Jefferies, No. 45 on MLB Pipeline's Top 100 Draft Prospects rankings, wakes up every morning at 4:30 and is at the athletic facilities around 5:30 a.m. getting treatment, working out and preparing for the next time he takes the mound.

"I figure if I wake up at 4:30, I don't think any other pitcher in the Pac-12 is waking up at 4:30 to do extra work, so I feel like that's a win for me," Jefferies said.

The early routine seems to be working as Cal's ace is 6-0 with a 1.29 ERA on the year. He's struck out 47 and walked just six in 42 innings.

"He's an unbelievable preparer," Cal head coach David Esquer said. "He's physically prepared, mentally prepared, he's a creature of routine and it pays off for him. He's one of those guys -- you want your best guys to be like him because the other guys have no excuse not to work hard."

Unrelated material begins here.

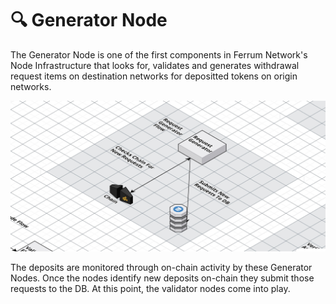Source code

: # 🔍 Generator Node

The Generator Node is one of the first components in Ferrum Network's Node Infrastructure that looks for, validates and generates withdrawal request items on destination networks for depositted tokens on origin networks.

![Generator Node](<../../../.gitbook/assets/Generator Node.jpg>)

The deposits are monitored through on-chain activity by these Generator Nodes. Once the nodes identify new deposits on-chain they submit those requests to the DB. At this point, the validator nodes come into play.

However, Jefferies' season has been derailed a bit with a couple of injuries. The Golden Bears' ace has not pitched in a game since March 24. Jefferies was expected to start against UCLA on April 1, but he was a late scratch due to calf tightness. As it turned out, the calf was not the only thing bothering Jefferies, who is also working his way back from a strained right shoulder.

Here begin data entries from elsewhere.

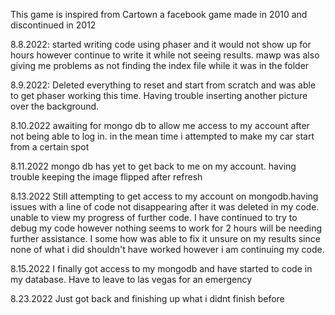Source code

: This game is inspired from Cartown a facebook game made in 2010 and discontinued in 2012

8.8.2022: started writing code using phaser and it would not show up for hours however continue to write it while not seeing results. mawp was also giving me problems as not finding the index file while it was in the folder

8.9.2022: Deleted everything to reset and start from scratch and was able to get phaser working this time. Having trouble inserting another picture over the background.

8.10.2022 awaiting for mongo db to allow me access to my account after not being able to log in. in the mean time i attempted to make my car start from a certain spot

8.11.2022 mongo db has yet to get back to me on my account. having trouble keeping the image flipped after refresh

8.13.2022 Still attempting to get access to my account on mongodb.having issues with a line of code not disappearing after it was deleted in my code. unable to view my progress of further code. I have continued to try to debug my code however nothing seems to work for 2 hours will be needing further assistance. I some how was able to fix it unsure on my results since none of what i did shouldn't have worked however i am continuing my code.

8.15.2022 I finally got access to my mongodb and have started to code in my database. Have to leave to las vegas for an emergency

8.23.2022 Just got back and finishing up what i didnt finish before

Jefferies is cleared to throw and has played catch, but Cal is playing it safe in regards to his return to the mound.

While early rising is now habit for Jefferies, it wasn't always that way.

Jefferies always wanted to become a professional baseball player, but it was his father, John, who told him just how hard he needed to work to make that become a reality.

"I told both my boys they didn't have all the talent, everything wasn't God given," John Jefferies said. "I said, 'You have some talent, but in order for you to make it to the level you want, you have to work hard in order to achieve it.'"

And it worked.

Daulton is projected to be taken early in the 2016 Draft, while his older brother, Jake, was a third-round selection (Marlins) in 2008.

At just 6-feet, 180 pounds, Jefferies doesn't have ideal size, but if he needs inspiration and motivation, he doesn't have to look very far.

Cal's Evans Diamond is just 11 miles from the Oakland Coliseum -- home to 5-foot-10 Sonny Gray, whom Jefferies models his game after and is often compared to.

"Besides the area, we have the baby faces," Jefferies said. "But same kind of stature, the same kind of build, being able to control the fastball -- he has a curveball, I have a slider. I like the way he goes about his business. I've talked to a couple guys that have had lockers near his, and they've said he's incredibly humble, works hard; and that's what I set out to do."

Being compared to Oakland's All-Star right-hander certainly isn't a bad thing, but Jefferies' coach offers up an even more lofty comparison.

"Maybe with the precision, he seems like he would be a [Greg] Maddux type," Esquer said. "He would be like, 'Hey, I'm going to pitch with precision, but I have a little bit of physical ability, too.'"

Whether Jefferies winds up having a career like Gray or Maddux remains to be seen, but regardless of the outcome, he has certainly fought for all his accomplishments.

"No one would question the time and effort he puts into it," Esquer said. "He's just a model of hard work and preparation."